A sensor-enhanced needle guide, called the JEM device, that may reduce pain and save costs for patients on dialysis was among the 15 winners of the KidneyX Redesign Dialysis phase 1 competition.
Nephrology News & Issues spoke with Philip Libman, CEO of Access for Life Inc., and Daniel Nadis, the company’s executive chair, about the development of the JEM device and how it could be beneficial for patients.
“The statistics of dialysis patients aren’t very good because the vascular system is not made for repetitive vascular access. Don’t forget, these patients undergo dialysis at least three times a week, which means they have two needles being stuck into their veins three times a week,” Libman said. “Veins aren’t made for that.”
The technology guides the needle through an opening in the skin to make cannulation safe and prevents puncture holes from being made in the patient’s veins which are called blood holes. With the use of sensors, the JEM device sends an alert if the needle is close to perforating the back wall of the vein or if the needle becomes dislodged — a rare occurrence that can be fatal, according to Libman. This feature aims to preserve vein health and gathers real-time data about what is happening inside of the patient’s veins. The needle guide and sensors could allow home dialysis to be safer and easier for patients, according to the sources.
“We are solving a huge clinical problem of repetitive vascular access with chronic patients and then because we’re sensor-enhanced dialysis for the first time ever, we’re gathering data in real time about what’s going on inside the veins so that we can act as an early warning system when and if stenosis or thrombosis is imminent. We therefore preserve vein health in a way that nobody else is doing.” Libman said.
The sources also noted the potential cost savings that could be linked to use of the device.
“Our technology is dealing with extending those lives significantly. By not having to have surgeries, we lower the cost to the system significantly and of course, we eliminate risks of infection,” Nadis, said. “By getting regular data on each person, we allow the system to get more efficient at figuring out when each patient may need care and lower costs by handling them without an emergency circumstance.”

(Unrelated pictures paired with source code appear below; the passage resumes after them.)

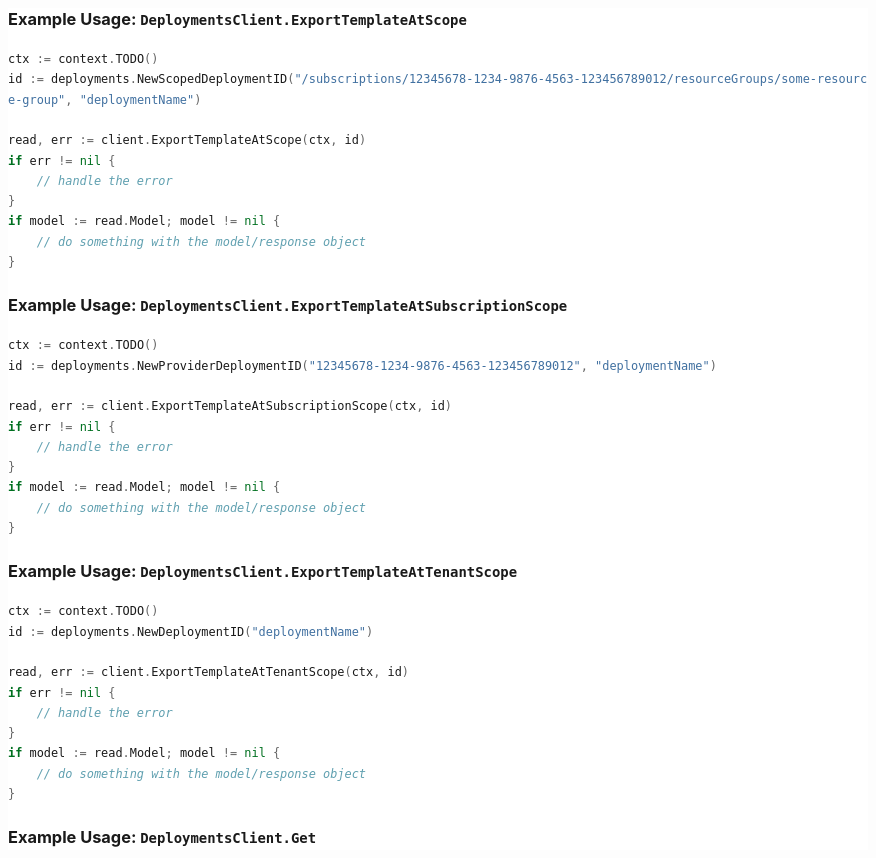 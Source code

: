 
### Example Usage: `DeploymentsClient.ExportTemplateAtScope`

```go
ctx := context.TODO()
id := deployments.NewScopedDeploymentID("/subscriptions/12345678-1234-9876-4563-123456789012/resourceGroups/some-resource-group", "deploymentName")

read, err := client.ExportTemplateAtScope(ctx, id)
if err != nil {
	// handle the error
}
if model := read.Model; model != nil {
	// do something with the model/response object
}
```


### Example Usage: `DeploymentsClient.ExportTemplateAtSubscriptionScope`

```go
ctx := context.TODO()
id := deployments.NewProviderDeploymentID("12345678-1234-9876-4563-123456789012", "deploymentName")

read, err := client.ExportTemplateAtSubscriptionScope(ctx, id)
if err != nil {
	// handle the error
}
if model := read.Model; model != nil {
	// do something with the model/response object
}
```


### Example Usage: `DeploymentsClient.ExportTemplateAtTenantScope`

```go
ctx := context.TODO()
id := deployments.NewDeploymentID("deploymentName")

read, err := client.ExportTemplateAtTenantScope(ctx, id)
if err != nil {
	// handle the error
}
if model := read.Model; model != nil {
	// do something with the model/response object
}
```


### Example Usage: `DeploymentsClient.Get`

To date, the JEM device has undergone three rounds of testing to prove its functionality and will eventually go through multiple clinical trials. Also, research is being conducted on how data gathered by the sensors could influence the way in which nephrologists and vascular surgeons care for their patients.
“We anticipate short training because instead of just blindly sticking a needle into a vein, the way it’s been done for the last 45 years, there will be a permanent guide that comes right up to the skin and it’ll make penetration safer and simpler. So, the training should be minimal in this regard,” Libman said. – by Alexandria Brooks
Disclosures: Libman and Nadis report no relevant financial disclosures.